▸ **RECORDS PROVIDED**:
[Start of section]
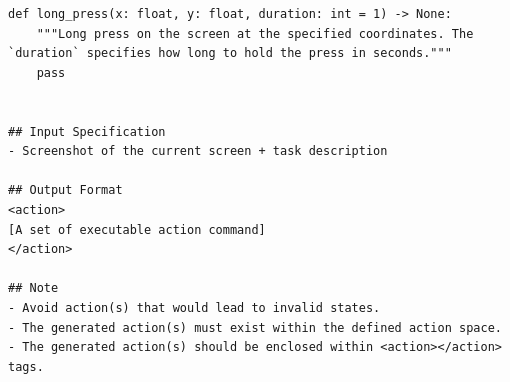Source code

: \begin{tcolorbox}[title=System Prompt Template For Action Grounding Mode]
\begin{Verbatim}[breaklines=true, breaksymbol={}]
def long_press(x: float, y: float, duration: int = 1) -> None:
    """Long press on the screen at the specified coordinates. The `duration` specifies how long to hold the press in seconds."""
    pass


## Input Specification
- Screenshot of the current screen + task description

## Output Format
<action>
[A set of executable action command]
</action>

## Note
- Avoid action(s) that would lead to invalid states.
- The generated action(s) must exist within the defined action space.
- The generated action(s) should be enclosed within <action></action> tags.
\end{Verbatim}
\end{tcolorbox}

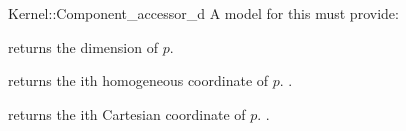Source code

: \begin{ccRefFunctionObjectConcept}{Kernel::Component_accessor_d}
A model for this must provide:


{returns the dimension of $p$.}

{returns the ith homogeneous coordinate of $p$.
\ccPrecond {}.}

{returns the ith Cartesian coordinate of $p$.
\ccPrecond {}.}

\end{ccRefFunctionObjectConcept}
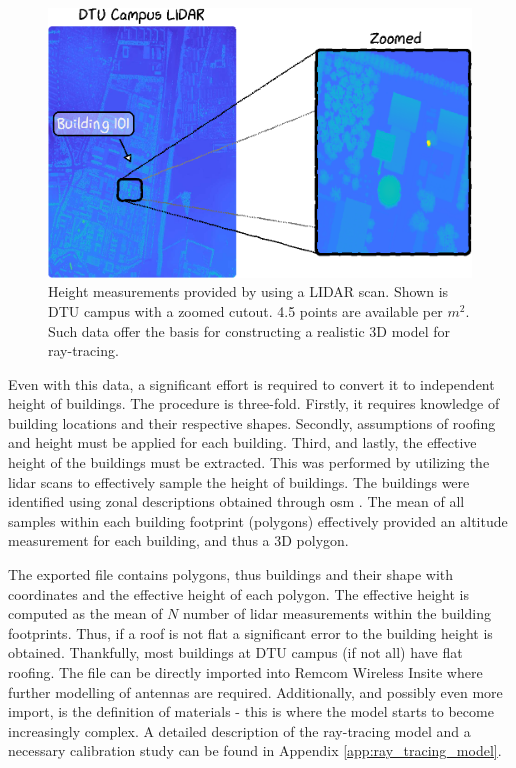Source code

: \begin{figure}
    \centering
    \includegraphics[width=\textwidth]{chapters/part_pathloss/figures/LIDAR_example.eps}
    \caption{Height measurements provided by \cite{kortforsyningen} using a LIDAR scan. Shown is DTU campus with a zoomed cutout. 4.5 points are available per $m^2$. Such data offer the basis for constructing a realistic 3D model for ray-tracing.}
    \label{fig:lidar_data_example}
\end{figure}

Even with this data, a significant effort is required to convert it to independent height of buildings. The procedure is three-fold. Firstly, it requires knowledge of building locations and their respective shapes. Secondly, assumptions of roofing and height must be applied for each building. Third, and lastly, the effective height of the buildings must be extracted. This was performed by utilizing the \gls{lidar} scans to effectively sample the height of buildings. The buildings were identified using zonal descriptions obtained through \gls{osm} \cite{OpenstreetMapWiki}. The mean of all samples within each building footprint (polygons) effectively provided an altitude measurement for each building, and thus a 3D polygon.

The exported file contains polygons, thus buildings and their shape with coordinates and the effective height of each polygon. The effective height is computed as the mean of $N$ number of \gls{lidar} measurements within the building footprints. Thus, if a roof is not flat a significant error to the building height is obtained. Thankfully, most buildings at DTU campus (if not all) have flat roofing. The file can be directly imported into Remcom Wireless Insite where further modelling of antennas are required. Additionally, and possibly even more import, is the definition of materials - this is where the model starts to become increasingly complex. A detailed description of the ray-tracing model and a necessary calibration study can be found in Appendix \ref{app:ray_tracing_model}.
[End of section]
Which lines above hold the string "begin"? Show each of them.

: \begin{tcolorbox}[title=System Prompt Template For Action Grounding Mode]
\begin{Verbatim}[breaklines=true, breaksymbol={}]
: \begin{ccRefFunctionObjectConcept}{Kernel::Component_accessor_d}
: \begin{figure}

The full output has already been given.